Thursday, April 26, 2007

What is the problem?

Yesterday the Vermont House voted against impeachment (the Senate had voted for it). Today during the Democratic debate sponsored by MSNBC the candidates were asked to raise their hand if they supported Kucinich's articles of impeachment. Not one raised their hand. So what is the problem? What are they afraid of? If anyone deserved to be impeached is has to be Dick Cheney, no question about it. By not impeaching him they are actually failing to carry out their constitutional duty. The failure to hold Cheney (and Bush and others) responsible for their terrible crimes means, I conclude, that our Senators and Congresspersons think these crimes are perfectly okay. Is that the message we want to send to the rest of the world? What is even more amazing is that a majority of the American people apparently want impeachment (if Bush/Cheney lied to start the "war," which they clearly and demonstrably did). I confess I cannot understand this. I guess they are all so involved in the military/industrial/political complex that is running roughshod over our (past) democracy they just can't be bothered with the constitution (or even right from wrong).

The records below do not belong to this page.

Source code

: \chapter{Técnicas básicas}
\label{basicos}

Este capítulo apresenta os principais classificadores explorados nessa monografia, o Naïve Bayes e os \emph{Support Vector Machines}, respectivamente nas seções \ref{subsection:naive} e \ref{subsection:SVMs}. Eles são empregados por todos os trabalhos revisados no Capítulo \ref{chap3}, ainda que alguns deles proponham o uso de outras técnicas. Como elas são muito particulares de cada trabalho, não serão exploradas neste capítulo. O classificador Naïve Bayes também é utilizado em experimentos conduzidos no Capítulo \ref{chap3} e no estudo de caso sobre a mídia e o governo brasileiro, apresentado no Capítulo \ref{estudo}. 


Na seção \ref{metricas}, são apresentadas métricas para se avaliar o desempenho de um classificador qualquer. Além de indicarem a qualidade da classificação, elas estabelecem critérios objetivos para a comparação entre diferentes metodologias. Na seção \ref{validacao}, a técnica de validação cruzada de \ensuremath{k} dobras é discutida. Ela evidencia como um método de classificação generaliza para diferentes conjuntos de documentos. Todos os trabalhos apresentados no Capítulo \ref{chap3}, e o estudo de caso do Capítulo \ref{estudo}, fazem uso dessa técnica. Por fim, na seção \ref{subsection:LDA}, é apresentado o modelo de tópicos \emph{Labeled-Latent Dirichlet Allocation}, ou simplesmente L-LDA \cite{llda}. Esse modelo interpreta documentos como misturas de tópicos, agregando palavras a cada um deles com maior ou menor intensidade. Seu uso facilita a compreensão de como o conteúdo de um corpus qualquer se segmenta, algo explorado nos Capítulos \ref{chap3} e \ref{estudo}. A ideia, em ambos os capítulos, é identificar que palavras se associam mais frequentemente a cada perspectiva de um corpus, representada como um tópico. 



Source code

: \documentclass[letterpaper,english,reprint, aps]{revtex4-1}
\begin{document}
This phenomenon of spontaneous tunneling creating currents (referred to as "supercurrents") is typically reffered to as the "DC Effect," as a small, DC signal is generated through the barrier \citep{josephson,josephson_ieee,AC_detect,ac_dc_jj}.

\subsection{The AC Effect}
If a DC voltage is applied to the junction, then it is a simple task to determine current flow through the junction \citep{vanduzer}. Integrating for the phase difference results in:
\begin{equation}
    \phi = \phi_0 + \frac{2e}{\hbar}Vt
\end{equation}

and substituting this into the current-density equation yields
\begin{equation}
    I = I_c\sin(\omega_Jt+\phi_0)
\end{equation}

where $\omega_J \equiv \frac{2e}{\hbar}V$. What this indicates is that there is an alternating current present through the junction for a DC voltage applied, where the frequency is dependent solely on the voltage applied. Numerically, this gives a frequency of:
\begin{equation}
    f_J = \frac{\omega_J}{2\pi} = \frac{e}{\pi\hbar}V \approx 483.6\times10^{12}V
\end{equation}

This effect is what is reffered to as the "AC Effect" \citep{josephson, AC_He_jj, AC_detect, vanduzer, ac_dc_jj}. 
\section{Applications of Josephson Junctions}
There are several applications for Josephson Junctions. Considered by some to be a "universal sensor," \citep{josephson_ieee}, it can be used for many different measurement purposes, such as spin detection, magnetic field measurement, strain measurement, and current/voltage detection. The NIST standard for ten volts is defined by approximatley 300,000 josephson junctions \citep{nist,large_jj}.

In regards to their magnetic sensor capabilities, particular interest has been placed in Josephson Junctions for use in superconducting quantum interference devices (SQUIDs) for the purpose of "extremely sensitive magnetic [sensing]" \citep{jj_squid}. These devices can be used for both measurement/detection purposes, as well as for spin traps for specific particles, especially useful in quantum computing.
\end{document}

Speaking of the debate, why did they call it a debate? There wasn't any debating. In fact, if it hadn't been for the presence of Kucinich and Gravel you might have thought you were watching a tea party. They all comported themselves with the utmost good fellowship. I thought they all did well (for what they did). Hillary was presidential, Biden had his verbosity under control, Dodd was Dodd-like, Obama was polite and glib as always, Richardson was like a western governor, Edwards was serious and thoughtful, and so on. I give Richardson credit for saying he would pull ALL the troops out of Iraq. I'm sure no one else, except Kucinich, would say such a thing. Gravel is obviously running for president only to express his anger and contempt for what the rest of them (excluding Kucinich) are doing. He managed to make Kucinich look sort of moderate. The only two that made any sense to me were Gravel and Kucinich. The rest were just the same as, same as. It was interesting (although probably entirely predictable) that the issue of Israel/Palestine barely came up. Obama was asked a direct question about the Palestinians and managed to say nothing other than he would try to deal with it. Kucinich brought it up himself and said he would deal with it. Nice to know that at least a couple of them would try to deal with the single most pressing issue in the Middle East. This is obviously the issue "that dare not speak its name" (Israeli lobby, you know). Some of the questions I thought were kind of dumb, like "what would you do if two American cities were attacked by terrorists simultaneously? Both Richardson and Obama immediately said they would respond with our military (hopefully they would try to find out exactly who the enemy was before launching their attacks). Too bad that the only candidate that makes any genuine sense, Kucinich, "can't get no respect."

There is some kind of commercial for Doritos that I think personifies where we are. Two bags of chips are fighting in a boxing ring until one of them attacks the other with a chain saw. Sigh.